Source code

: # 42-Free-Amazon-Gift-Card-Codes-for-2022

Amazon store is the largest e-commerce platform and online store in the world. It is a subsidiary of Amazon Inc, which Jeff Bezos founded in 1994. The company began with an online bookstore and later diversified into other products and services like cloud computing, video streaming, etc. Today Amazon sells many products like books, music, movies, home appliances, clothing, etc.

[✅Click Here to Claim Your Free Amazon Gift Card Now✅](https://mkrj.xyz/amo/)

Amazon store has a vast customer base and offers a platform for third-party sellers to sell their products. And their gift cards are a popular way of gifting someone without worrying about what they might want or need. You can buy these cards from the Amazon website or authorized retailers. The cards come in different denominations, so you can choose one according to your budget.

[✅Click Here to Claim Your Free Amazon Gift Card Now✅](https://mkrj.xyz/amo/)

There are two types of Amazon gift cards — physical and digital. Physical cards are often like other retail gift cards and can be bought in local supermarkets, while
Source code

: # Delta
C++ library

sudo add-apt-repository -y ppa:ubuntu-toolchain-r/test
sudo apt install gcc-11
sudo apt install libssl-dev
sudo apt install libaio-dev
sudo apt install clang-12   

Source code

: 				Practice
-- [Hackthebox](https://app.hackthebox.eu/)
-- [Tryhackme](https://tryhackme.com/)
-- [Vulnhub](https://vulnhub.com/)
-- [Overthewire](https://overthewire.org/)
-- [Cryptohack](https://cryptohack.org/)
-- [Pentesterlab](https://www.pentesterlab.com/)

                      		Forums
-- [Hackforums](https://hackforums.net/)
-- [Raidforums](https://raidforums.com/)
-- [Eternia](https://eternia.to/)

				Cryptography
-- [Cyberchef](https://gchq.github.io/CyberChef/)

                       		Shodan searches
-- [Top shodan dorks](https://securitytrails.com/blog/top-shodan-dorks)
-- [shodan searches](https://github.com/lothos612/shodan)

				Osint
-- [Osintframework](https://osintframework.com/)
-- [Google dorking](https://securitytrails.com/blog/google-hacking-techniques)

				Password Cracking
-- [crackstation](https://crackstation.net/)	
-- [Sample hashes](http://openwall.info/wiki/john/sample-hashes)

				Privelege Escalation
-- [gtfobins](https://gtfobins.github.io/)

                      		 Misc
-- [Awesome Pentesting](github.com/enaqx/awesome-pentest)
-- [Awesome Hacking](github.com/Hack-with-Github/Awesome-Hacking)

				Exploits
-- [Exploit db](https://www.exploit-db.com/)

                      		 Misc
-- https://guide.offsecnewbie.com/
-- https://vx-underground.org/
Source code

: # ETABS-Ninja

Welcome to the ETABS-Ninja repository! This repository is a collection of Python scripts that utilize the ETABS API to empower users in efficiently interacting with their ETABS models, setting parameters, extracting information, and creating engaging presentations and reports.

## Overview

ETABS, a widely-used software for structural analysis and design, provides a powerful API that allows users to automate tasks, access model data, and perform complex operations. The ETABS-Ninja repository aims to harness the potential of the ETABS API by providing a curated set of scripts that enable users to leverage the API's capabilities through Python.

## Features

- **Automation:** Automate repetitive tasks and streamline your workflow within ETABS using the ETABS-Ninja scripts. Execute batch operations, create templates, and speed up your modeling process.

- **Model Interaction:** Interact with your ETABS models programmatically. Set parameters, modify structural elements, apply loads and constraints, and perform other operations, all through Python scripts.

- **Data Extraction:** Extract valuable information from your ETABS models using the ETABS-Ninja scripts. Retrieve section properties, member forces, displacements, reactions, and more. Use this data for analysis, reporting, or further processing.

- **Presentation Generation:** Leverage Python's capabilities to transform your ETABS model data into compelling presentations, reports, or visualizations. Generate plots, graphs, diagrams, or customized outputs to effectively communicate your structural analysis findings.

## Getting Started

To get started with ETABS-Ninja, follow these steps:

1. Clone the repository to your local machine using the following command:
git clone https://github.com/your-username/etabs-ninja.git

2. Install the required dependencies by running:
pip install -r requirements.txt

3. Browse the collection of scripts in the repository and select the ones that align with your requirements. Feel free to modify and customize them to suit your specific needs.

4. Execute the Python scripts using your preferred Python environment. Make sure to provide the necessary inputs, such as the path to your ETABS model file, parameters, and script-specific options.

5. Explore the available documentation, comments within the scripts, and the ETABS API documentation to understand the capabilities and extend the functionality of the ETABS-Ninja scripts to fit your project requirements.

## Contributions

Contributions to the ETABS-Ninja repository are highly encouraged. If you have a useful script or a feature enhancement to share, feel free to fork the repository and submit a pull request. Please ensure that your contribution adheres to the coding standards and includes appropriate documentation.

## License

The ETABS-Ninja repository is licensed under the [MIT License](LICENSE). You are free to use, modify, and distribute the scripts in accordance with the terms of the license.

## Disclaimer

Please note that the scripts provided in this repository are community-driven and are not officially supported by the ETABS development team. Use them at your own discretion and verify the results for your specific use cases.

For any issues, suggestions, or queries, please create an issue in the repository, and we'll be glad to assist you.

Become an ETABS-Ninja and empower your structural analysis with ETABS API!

———

▶ ACTION ITEM
Exactly as they appear above, write out all of the lines.

▶ REPLY
Source code

: # 42-Free-Amazon-Gift-Card-Codes-for-2022

Amazon store is the largest e-commerce platform and online store in the world. It is a subsidiary of Amazon Inc, which Jeff Bezos founded in 1994. The company began with an online bookstore and later diversified into other products and services like cloud computing, video streaming, etc. Today Amazon sells many products like books, music, movies, home appliances, clothing, etc.

[✅Click Here to Claim Your Free Amazon Gift Card Now✅](https://mkrj.xyz/amo/)

Amazon store has a vast customer base and offers a platform for third-party sellers to sell their products. And their gift cards are a popular way of gifting someone without worrying about what they might want or need. You can buy these cards from the Amazon website or authorized retailers. The cards come in different denominations, so you can choose one according to your budget.

[✅Click Here to Claim Your Free Amazon Gift Card Now✅](https://mkrj.xyz/amo/)

There are two types of Amazon gift cards — physical and digital. Physical cards are often like other retail gift cards and can be bought in local supermarkets, while
Source code

: # Delta
C++ library

sudo add-apt-repository -y ppa:ubuntu-toolchain-r/test
sudo apt install gcc-11
sudo apt install libssl-dev
sudo apt install libaio-dev
sudo apt install clang-12   

Source code

: 				Practice
-- [Hackthebox](https://app.hackthebox.eu/)
-- [Tryhackme](https://tryhackme.com/)
-- [Vulnhub](https://vulnhub.com/)
-- [Overthewire](https://overthewire.org/)
-- [Cryptohack](https://cryptohack.org/)
-- [Pentesterlab](https://www.pentesterlab.com/)

                      		Forums
-- [Hackforums](https://hackforums.net/)
-- [Raidforums](https://raidforums.com/)
-- [Eternia](https://eternia.to/)

				Cryptography
-- [Cyberchef](https://gchq.github.io/CyberChef/)

                       		Shodan searches
-- [Top shodan dorks](https://securitytrails.com/blog/top-shodan-dorks)
-- [shodan searches](https://github.com/lothos612/shodan)

				Osint
-- [Osintframework](https://osintframework.com/)
-- [Google dorking](https://securitytrails.com/blog/google-hacking-techniques)

				Password Cracking
-- [crackstation](https://crackstation.net/)	
-- [Sample hashes](http://openwall.info/wiki/john/sample-hashes)

				Privelege Escalation
-- [gtfobins](https://gtfobins.github.io/)

                      		 Misc
-- [Awesome Pentesting](github.com/enaqx/awesome-pentest)
-- [Awesome Hacking](github.com/Hack-with-Github/Awesome-Hacking)

				Exploits
-- [Exploit db](https://www.exploit-db.com/)

                      		 Misc
-- https://guide.offsecnewbie.com/
-- https://vx-underground.org/
Source code

: # ETABS-Ninja

Welcome to the ETABS-Ninja repository! This repository is a collection of Python scripts that utilize the ETABS API to empower users in efficiently interacting with their ETABS models, setting parameters, extracting information, and creating engaging presentations and reports.

## Overview

ETABS, a widely-used software for structural analysis and design, provides a powerful API that allows users to automate tasks, access model data, and perform complex operations. The ETABS-Ninja repository aims to harness the potential of the ETABS API by providing a curated set of scripts that enable users to leverage the API's capabilities through Python.

## Features

- **Automation:** Automate repetitive tasks and streamline your workflow within ETABS using the ETABS-Ninja scripts. Execute batch operations, create templates, and speed up your modeling process.

- **Model Interaction:** Interact with your ETABS models programmatically. Set parameters, modify structural elements, apply loads and constraints, and perform other operations, all through Python scripts.

- **Data Extraction:** Extract valuable information from your ETABS models using the ETABS-Ninja scripts. Retrieve section properties, member forces, displacements, reactions, and more. Use this data for analysis, reporting, or further processing.

- **Presentation Generation:** Leverage Python's capabilities to transform your ETABS model data into compelling presentations, reports, or visualizations. Generate plots, graphs, diagrams, or customized outputs to effectively communicate your structural analysis findings.

## Getting Started

To get started with ETABS-Ninja, follow these steps:

1. Clone the repository to your local machine using the following command:
git clone https://github.com/your-username/etabs-ninja.git

2. Install the required dependencies by running:
pip install -r requirements.txt

3. Browse the collection of scripts in the repository and select the ones that align with your requirements. Feel free to modify and customize them to suit your specific needs.

4. Execute the Python scripts using your preferred Python environment. Make sure to provide the necessary inputs, such as the path to your ETABS model file, parameters, and script-specific options.

5. Explore the available documentation, comments within the scripts, and the ETABS API documentation to understand the capabilities and extend the functionality of the ETABS-Ninja scripts to fit your project requirements.

## Contributions

Contributions to the ETABS-Ninja repository are highly encouraged. If you have a useful script or a feature enhancement to share, feel free to fork the repository and submit a pull request. Please ensure that your contribution adheres to the coding standards and includes appropriate documentation.

## License

The ETABS-Ninja repository is licensed under the [MIT License](LICENSE). You are free to use, modify, and distribute the scripts in accordance with the terms of the license.

## Disclaimer

Please note that the scripts provided in this repository are community-driven and are not officially supported by the ETABS development team. Use them at your own discretion and verify the results for your specific use cases.

For any issues, suggestions, or queries, please create an issue in the repository, and we'll be glad to assist you.

Become an ETABS-Ninja and empower your structural analysis with ETABS API!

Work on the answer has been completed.